++++ RECORD EXTRACTS

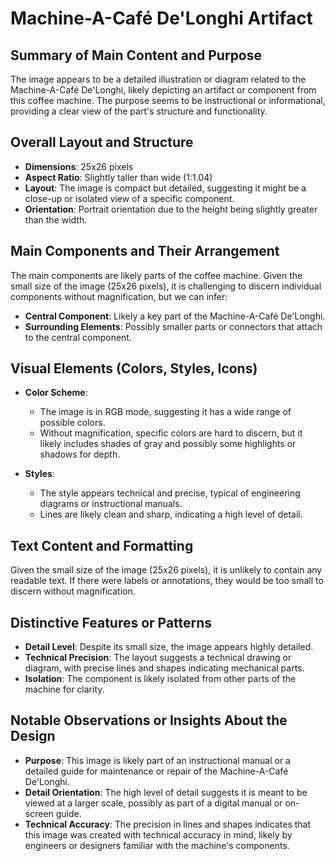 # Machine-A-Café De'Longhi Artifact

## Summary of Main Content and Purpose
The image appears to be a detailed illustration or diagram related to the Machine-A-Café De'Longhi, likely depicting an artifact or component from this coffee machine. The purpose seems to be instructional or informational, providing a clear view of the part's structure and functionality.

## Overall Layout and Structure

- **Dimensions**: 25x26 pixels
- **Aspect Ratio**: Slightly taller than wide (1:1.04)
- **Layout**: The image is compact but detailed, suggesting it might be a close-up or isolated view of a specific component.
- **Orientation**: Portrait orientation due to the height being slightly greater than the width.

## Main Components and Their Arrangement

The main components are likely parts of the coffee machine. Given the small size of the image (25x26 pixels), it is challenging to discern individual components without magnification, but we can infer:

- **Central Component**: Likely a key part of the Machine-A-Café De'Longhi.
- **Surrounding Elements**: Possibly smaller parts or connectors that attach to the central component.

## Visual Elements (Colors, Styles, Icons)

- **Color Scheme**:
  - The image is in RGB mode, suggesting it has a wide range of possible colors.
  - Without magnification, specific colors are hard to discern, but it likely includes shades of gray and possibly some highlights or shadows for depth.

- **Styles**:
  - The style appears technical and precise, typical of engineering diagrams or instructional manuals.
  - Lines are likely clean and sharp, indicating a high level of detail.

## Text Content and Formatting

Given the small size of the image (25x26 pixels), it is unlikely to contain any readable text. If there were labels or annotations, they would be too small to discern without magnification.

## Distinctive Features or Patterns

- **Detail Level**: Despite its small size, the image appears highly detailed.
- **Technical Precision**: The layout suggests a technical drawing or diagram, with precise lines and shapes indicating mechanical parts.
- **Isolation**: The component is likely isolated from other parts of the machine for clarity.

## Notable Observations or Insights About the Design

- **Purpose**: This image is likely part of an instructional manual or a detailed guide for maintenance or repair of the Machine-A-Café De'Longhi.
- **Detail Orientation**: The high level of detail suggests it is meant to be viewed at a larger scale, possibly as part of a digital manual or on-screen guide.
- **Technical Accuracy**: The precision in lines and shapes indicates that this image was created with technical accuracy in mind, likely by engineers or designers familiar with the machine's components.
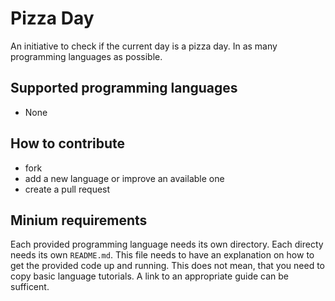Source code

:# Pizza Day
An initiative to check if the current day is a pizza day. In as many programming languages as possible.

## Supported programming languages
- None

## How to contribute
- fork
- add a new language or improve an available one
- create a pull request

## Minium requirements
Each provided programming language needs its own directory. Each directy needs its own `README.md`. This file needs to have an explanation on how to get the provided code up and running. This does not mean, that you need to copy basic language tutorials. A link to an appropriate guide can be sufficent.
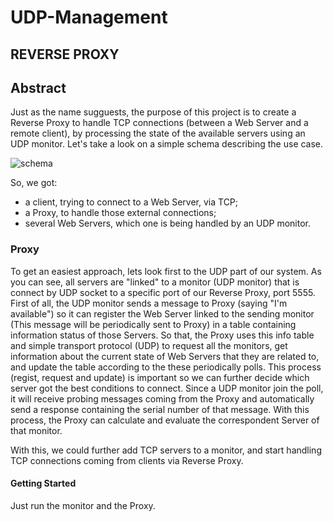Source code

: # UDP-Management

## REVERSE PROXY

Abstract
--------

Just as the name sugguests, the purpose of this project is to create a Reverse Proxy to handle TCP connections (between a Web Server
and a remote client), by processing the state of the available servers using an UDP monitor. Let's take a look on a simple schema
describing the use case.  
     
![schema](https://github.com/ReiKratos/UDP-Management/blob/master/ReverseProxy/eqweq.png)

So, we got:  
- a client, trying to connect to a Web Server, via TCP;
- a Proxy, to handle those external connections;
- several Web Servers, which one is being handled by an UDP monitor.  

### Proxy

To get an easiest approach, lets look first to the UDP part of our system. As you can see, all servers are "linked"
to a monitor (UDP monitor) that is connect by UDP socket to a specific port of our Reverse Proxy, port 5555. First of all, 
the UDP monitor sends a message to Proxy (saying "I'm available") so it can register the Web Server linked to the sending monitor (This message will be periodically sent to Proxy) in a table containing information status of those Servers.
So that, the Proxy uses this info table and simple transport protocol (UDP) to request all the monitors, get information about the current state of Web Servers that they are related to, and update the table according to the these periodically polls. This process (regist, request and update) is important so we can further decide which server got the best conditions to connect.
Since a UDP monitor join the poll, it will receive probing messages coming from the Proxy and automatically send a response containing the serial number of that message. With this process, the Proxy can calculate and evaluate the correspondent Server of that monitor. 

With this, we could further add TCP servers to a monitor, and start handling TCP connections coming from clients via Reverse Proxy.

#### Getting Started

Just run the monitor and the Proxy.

++++++++

◆ REQUIRED WORK ◆
The data is to be returned exactly as it stands, pictures aside.

◆ YOUR RESPONSE ◆
 # Machine-A-Café De'Longhi Artifact

## Summary of Main Content and Purpose
The image appears to be a detailed illustration or diagram related to the Machine-A-Café De'Longhi, likely depicting an artifact or component from this coffee machine. The purpose seems to be instructional or informational, providing a clear view of the part's structure and functionality.

## Overall Layout and Structure

- **Dimensions**: 25x26 pixels
- **Aspect Ratio**: Slightly taller than wide (1:1.04)
- **Layout**: The image is compact but detailed, suggesting it might be a close-up or isolated view of a specific component.
- **Orientation**: Portrait orientation due to the height being slightly greater than the width.

## Main Components and Their Arrangement

The main components are likely parts of the coffee machine. Given the small size of the image (25x26 pixels), it is challenging to discern individual components without magnification, but we can infer:

- **Central Component**: Likely a key part of the Machine-A-Café De'Longhi.
- **Surrounding Elements**: Possibly smaller parts or connectors that attach to the central component.

## Visual Elements (Colors, Styles, Icons)

- **Color Scheme**:
  - The image is in RGB mode, suggesting it has a wide range of possible colors.
  - Without magnification, specific colors are hard to discern, but it likely includes shades of gray and possibly some highlights or shadows for depth.

- **Styles**:
  - The style appears technical and precise, typical of engineering diagrams or instructional manuals.
  - Lines are likely clean and sharp, indicating a high level of detail.

## Text Content and Formatting

Given the small size of the image (25x26 pixels), it is unlikely to contain any readable text. If there were labels or annotations, they would be too small to discern without magnification.

## Distinctive Features or Patterns

- **Detail Level**: Despite its small size, the image appears highly detailed.
- **Technical Precision**: The layout suggests a technical drawing or diagram, with precise lines and shapes indicating mechanical parts.
- **Isolation**: The component is likely isolated from other parts of the machine for clarity.

## Notable Observations or Insights About the Design

- **Purpose**: This image is likely part of an instructional manual or a detailed guide for maintenance or repair of the Machine-A-Café De'Longhi.
- **Detail Orientation**: The high level of detail suggests it is meant to be viewed at a larger scale, possibly as part of a digital manual or on-screen guide.
- **Technical Accuracy**: The precision in lines and shapes indicates that this image was created with technical accuracy in mind, likely by engineers or designers familiar with the machine's components.
Source code

:# Pizza Day
An initiative to check if the current day is a pizza day. In as many programming languages as possible.

## Supported programming languages
- None

## How to contribute
- fork
- add a new language or improve an available one
- create a pull request

## Minium requirements
Each provided programming language needs its own directory. Each directy needs its own `README.md`. This file needs to have an explanation on how to get the provided code up and running. This does not mean, that you need to copy basic language tutorials. A link to an appropriate guide can be sufficent.
Source code

: # UDP-Management

## REVERSE PROXY

Abstract
--------

Just as the name sugguests, the purpose of this project is to create a Reverse Proxy to handle TCP connections (between a Web Server
and a remote client), by processing the state of the available servers using an UDP monitor. Let's take a look on a simple schema
describing the use case.  
     
![schema](https://github.com/ReiKratos/UDP-Management/blob/master/ReverseProxy/eqweq.png)

So, we got:  
- a client, trying to connect to a Web Server, via TCP;
- a Proxy, to handle those external connections;
- several Web Servers, which one is being handled by an UDP monitor.  

### Proxy

To get an easiest approach, lets look first to the UDP part of our system. As you can see, all servers are "linked"
to a monitor (UDP monitor) that is connect by UDP socket to a specific port of our Reverse Proxy, port 5555. First of all, 
the UDP monitor sends a message to Proxy (saying "I'm available") so it can register the Web Server linked to the sending monitor (This message will be periodically sent to Proxy) in a table containing information status of those Servers.
So that, the Proxy uses this info table and simple transport protocol (UDP) to request all the monitors, get information about the current state of Web Servers that they are related to, and update the table according to the these periodically polls. This process (regist, request and update) is important so we can further decide which server got the best conditions to connect.
Since a UDP monitor join the poll, it will receive probing messages coming from the Proxy and automatically send a response containing the serial number of that message. With this process, the Proxy can calculate and evaluate the correspondent Server of that monitor. 

With this, we could further add TCP servers to a monitor, and start handling TCP connections coming from clients via Reverse Proxy.

#### Getting Started

Just run the monitor and the Proxy.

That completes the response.